Additional airline fees projected to reach a whopping $181b record high for 2023

white plane on dollar cash closeup
Edited by Travel Weekly

    If you think seat selection, extra baggage and loyalty program fees have been adding up lately then you’re certainly on the money (as are the airlines).

    New data from CarTrawler and IdeaWorksCompany has projected airline ancillary revenue will increase to US$117.9 billion (AU$181b) for 2023, a massive jump from US$102.8 for 2022 and beating the 2019 record of US$109.5b.

    The two companies said that ancillary revenue is generated by activities and services that yield cashflow beyond the transportation of customers from A to B. This range of activities includes commissions gained from hotel bookings, the sale of frequent flyer miles to partners, and a la carte services, such as baggage and seat assignment fees. This represents the share directly paid by consumers.

    CarTrawler and IdeaWorksCompany reported the ancillary revenue of 125 airlines to provide a global projection of ancillary revenue by the world’s airlines for 2023 to get this whopping figure.

    Source: CarTrawler

    The world’s airline industry has not yet recovered to 2019’s record results for traffic and passenger revenue. This will likely occur in 2024, so chart-topping ancillary revenue for 2023 might appear to many as a surprise. The following four factors are the primary contributors to the big gain anticipated for 2023:

    • Many more people are flying: IATA predicts a larger than 28 per cent increase for global airline traffic in 2023 compared to 2022 with an amazing gain of more than 800 million passengers.
    • Low-cost carriers are grabbing travelers: For 2020, IdeaWorksCompany calculated global low cost carrier market share at 25 per cent. By 2022 the LCC share jumped above 31 per cent. Simply said, coming out of the pandemic, the best ancillary revenue producers are carrying more passengers than ever.
    • Assigned seat fees are being adopted by more carriers: Once largely limited to LCCs, fees for assigned seating now appear in the booking paths of global network carriers. For many airlines, the revenue rivals that of checked baggage. The trend has become so widespread that some carriers now are charging fees for “better” seats in business class.
    • Co-branded cards deliver billions more: 15 top performing airlines disclosed a year-over-year frequent flyer program revenue gain of $8.3 billion for 2022, for a giant 41% increase. The carriers include American, GOL, LATAM, Qantas, and United. Continuing growth of this activity is also expected in 2023.

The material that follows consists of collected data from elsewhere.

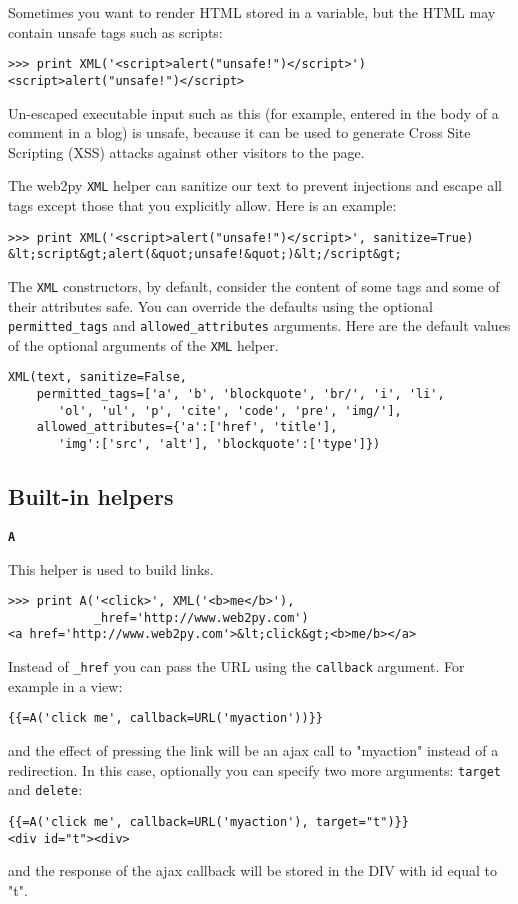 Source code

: \documentclass[justified,sixbynine,notoc]{tufte-book}
\def\ft{\small\tt}
\def\inxx#1{\index{#1}}
\begin{document}
\begin{fullwidth}
Sometimes you want to render HTML stored in a variable, but the HTML may contain unsafe tags such as scripts:
\begin{lstlisting}
>>> print XML('<script>alert("unsafe!")</script>')
<script>alert("unsafe!")</script>
\end{lstlisting}

Un-escaped executable input such as this (for example, entered in the body of a comment in a blog) is unsafe, because it can be used to generate Cross Site Scripting (XSS) attacks against other visitors to the page.

\inxx{sanitize}
The web2py {\ft XML} helper can sanitize our text to prevent injections and escape all tags except those that you explicitly allow. Here is an example:
\begin{lstlisting}
>>> print XML('<script>alert("unsafe!")</script>', sanitize=True)
&lt;script&gt;alert(&quot;unsafe!&quot;)&lt;/script&gt;
\end{lstlisting}

The {\ft XML} constructors, by default, consider the content of some tags and some of their attributes safe. You can override the defaults using the optional {\ft permitted\_tags} and {\ft allowed\_attributes} arguments. Here are the default values of the optional arguments of the {\ft XML} helper.
\begin{lstlisting}
XML(text, sanitize=False,
    permitted_tags=['a', 'b', 'blockquote', 'br/', 'i', 'li',
       'ol', 'ul', 'p', 'cite', 'code', 'pre', 'img/'],
    allowed_attributes={'a':['href', 'title'],
       'img':['src', 'alt'], 'blockquote':['type']})
\end{lstlisting}

\goodbreak\subsection{Built-in helpers}

{\bf {\ft A}}

This helper is used to build links.

\inxx{A}
\begin{lstlisting}
>>> print A('<click>', XML('<b>me</b>'),
            _href='http://www.web2py.com')
<a href='http://www.web2py.com'>&lt;click&gt;<b>me/b></a>
\end{lstlisting}

Instead of {\ft \_href} you can pass the URL using the {\ft callback} argument. For example in a view:

\begin{lstlisting}[keywords={}]
{{=A('click me', callback=URL('myaction'))}}
\end{lstlisting}
\noindent and the effect of pressing the link will be an ajax call to "myaction" instead of a redirection.
In this case, optionally you can specify two more arguments: {\ft target} and {\ft delete}:
\begin{lstlisting}[keywords={}]
{{=A('click me', callback=URL('myaction'), target="t")}}
<div id="t"><div>
\end{lstlisting}
and the response of the ajax callback will be stored in the DIV with id equal to "t".


\end{fullwidth}
\end{document}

    Chief commercial officer of CarTrawler, Aileen McCormack, commented: “Ancillary revenue continues to be a consistent and predictable revenue driver for airlines in the face of unpredictable fare price fluctuations. Although the global airline industry is yet to fully recover post-Covid and return to the heights of 2019, 2023 is expected to see ancillary revenue reach a record high of $117.9 billion worldwide – up from the previous record of $109 billion in 2019 – demonstrating the increasing importance for airlines to identify additional revenue streams.

    “Low-cost carriers continue to have the edge on driving ancillary revenue streams, accounting for approximately 31 per cent of market share in this area. However, we are increasingly seeing US airlines gaining momentum with the successful roll out of loyalty programmes and frequent flyer benefits. I expect airlines in Europe and the rest of the world are taking note of this development and evidence of the real returns it’s bringing in terms of yield.

    “As we see passenger numbers continue to rise, we expect airlines to continue to pivot and devise new ancillary revenue streams. Within our own partner base at CarTrawler, we’re seeing greater demand for the inclusion of car rental services in loyalty programmes, so airlines and hotel groups can reach a wider customer base with the most relevant rewards. Next year, we expect this area of our business to expand further as we continue to invest and deliver on our company strategy, by enhancing our proposition through innovation.”